▶ How to complete this task: Leaving out every picture, quote the data below exactly as it appears.

═══ Given entries ═══

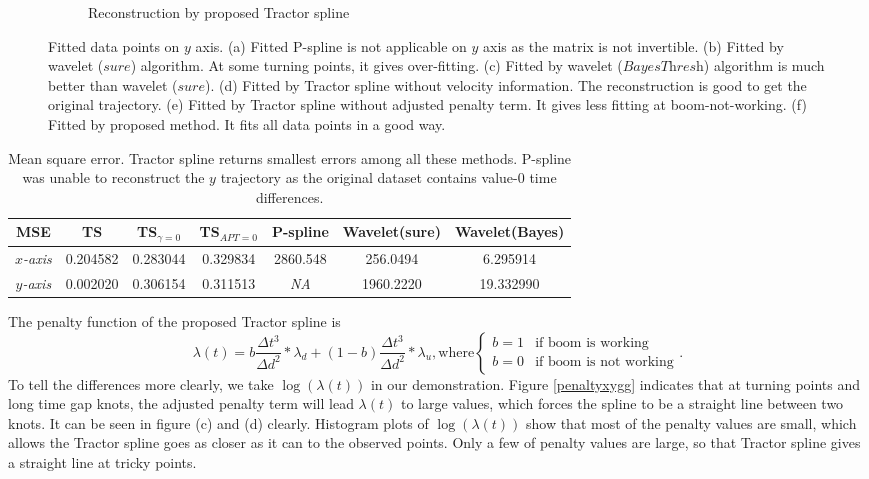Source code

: \begin{figure}
\begin{subfigure}{0.45\textwidth}
    \caption{Reconstruction by proposed Tractor spline}
    \end{subfigure}
\caption{Fitted data points on $y$ axis. (a) Fitted P-spline is not applicable on $y$ axis as the matrix is not invertible. (b) Fitted by wavelet ($\textit{sure}$) algorithm. At some turning points, it gives over-fitting. (c) Fitted by wavelet ($\textit{BayesThresh}$) algorithm is much better than wavelet ($\textit{sure}$). (d) Fitted by Tractor spline without velocity information. The reconstruction is good to get the original trajectory. (e) Fitted by Tractor spline without adjusted penalty term. It gives less fitting at boom-not-working. (f) Fitted by proposed method. It fits all data points in a good way.}\label{1dy}
 \end{figure}



\begin{table}
\caption{Mean square error. Tractor spline returns smallest errors among all these methods. P-spline was unable to reconstruct the $y$ trajectory as the original dataset contains value-$0$ time differences.} \label{1dxymse}
	\setlength\tabcolsep{1.5pt}
\begin{center}
 	\begin{tabular}{|c|c|c|c|c|c|c|}
 		\hline
 		MSE   &  TS & TS$_{\gamma=0}$ & TS$_{APT=0}$   & P-spline & Wavelet(sure) & Wavelet(Bayes)\\ \hline
	\textit{$x$-\mbox{axis}}    &  0.204582 & 0.283044 & 0.329834     & 2860.548   & 256.0494  & 6.295914  \\ \hline
	\textit{$y$-\mbox{axis}}    &  0.002020 & 0.306154 & 0.311513     & \textit{NA} & 1960.2220 & 19.332990  \\ \hline
 	\end{tabular}
 \end{center}
\end{table}

The penalty function of the proposed Tractor spline is
\begin{equation}\label{penaltylamb}
\lambda(t)=b\frac{\Delta t^3}{\Delta d^2}*\lambda_d+(1-b)\frac{\Delta t^3}{\Delta d^2}*\lambda_u, \mbox{where}
\begin{cases}
b=1 & \mbox{if boom is working}\\
b=0 & \mbox{if boom is not working}
\end{cases}.
\end{equation}
To tell the differences more clearly, we take $\log(\lambda(t))$ in our demonstration. Figure \ref{penaltyxygg} indicates that at turning points and long time gap knots, the adjusted penalty term will lead $\lambda(t)$ to large values, which forces the spline to be a straight line between two knots. It can be seen in figure (c) and (d) clearly. Histogram plots of $\log(\lambda(t))$ show that most of the penalty values are small, which allows the Tractor spline goes as closer as it can to the observed points. Only a few of penalty values are large, so that Tractor spline gives a straight line at tricky points.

═══

▶ Response:
Source code

: \begin{figure}
\begin{subfigure}{0.45\textwidth}
    \caption{Reconstruction by proposed Tractor spline}
    \end{subfigure}
\caption{Fitted data points on $y$ axis. (a) Fitted P-spline is not applicable on $y$ axis as the matrix is not invertible. (b) Fitted by wavelet ($\textit{sure}$) algorithm. At some turning points, it gives over-fitting. (c) Fitted by wavelet ($\textit{BayesThresh}$) algorithm is much better than wavelet ($\textit{sure}$). (d) Fitted by Tractor spline without velocity information. The reconstruction is good to get the original trajectory. (e) Fitted by Tractor spline without adjusted penalty term. It gives less fitting at boom-not-working. (f) Fitted by proposed method. It fits all data points in a good way.}\label{1dy}
 \end{figure}



\begin{table}
\caption{Mean square error. Tractor spline returns smallest errors among all these methods. P-spline was unable to reconstruct the $y$ trajectory as the original dataset contains value-$0$ time differences.} \label{1dxymse}
	\setlength\tabcolsep{1.5pt}
\begin{center}
 	\begin{tabular}{|c|c|c|c|c|c|c|}
 		\hline
 		MSE   &  TS & TS$_{\gamma=0}$ & TS$_{APT=0}$   & P-spline & Wavelet(sure) & Wavelet(Bayes)\\ \hline
	\textit{$x$-\mbox{axis}}    &  0.204582 & 0.283044 & 0.329834     & 2860.548   & 256.0494  & 6.295914  \\ \hline
	\textit{$y$-\mbox{axis}}    &  0.002020 & 0.306154 & 0.311513     & \textit{NA} & 1960.2220 & 19.332990  \\ \hline
 	\end{tabular}
 \end{center}
\end{table}

The penalty function of the proposed Tractor spline is
\begin{equation}\label{penaltylamb}
\lambda(t)=b\frac{\Delta t^3}{\Delta d^2}*\lambda_d+(1-b)\frac{\Delta t^3}{\Delta d^2}*\lambda_u, \mbox{where}
\begin{cases}
b=1 & \mbox{if boom is working}\\
b=0 & \mbox{if boom is not working}
\end{cases}.
\end{equation}
To tell the differences more clearly, we take $\log(\lambda(t))$ in our demonstration. Figure \ref{penaltyxygg} indicates that at turning points and long time gap knots, the adjusted penalty term will lead $\lambda(t)$ to large values, which forces the spline to be a straight line between two knots. It can be seen in figure (c) and (d) clearly. Histogram plots of $\log(\lambda(t))$ show that most of the penalty values are small, which allows the Tractor spline goes as closer as it can to the observed points. Only a few of penalty values are large, so that Tractor spline gives a straight line at tricky points.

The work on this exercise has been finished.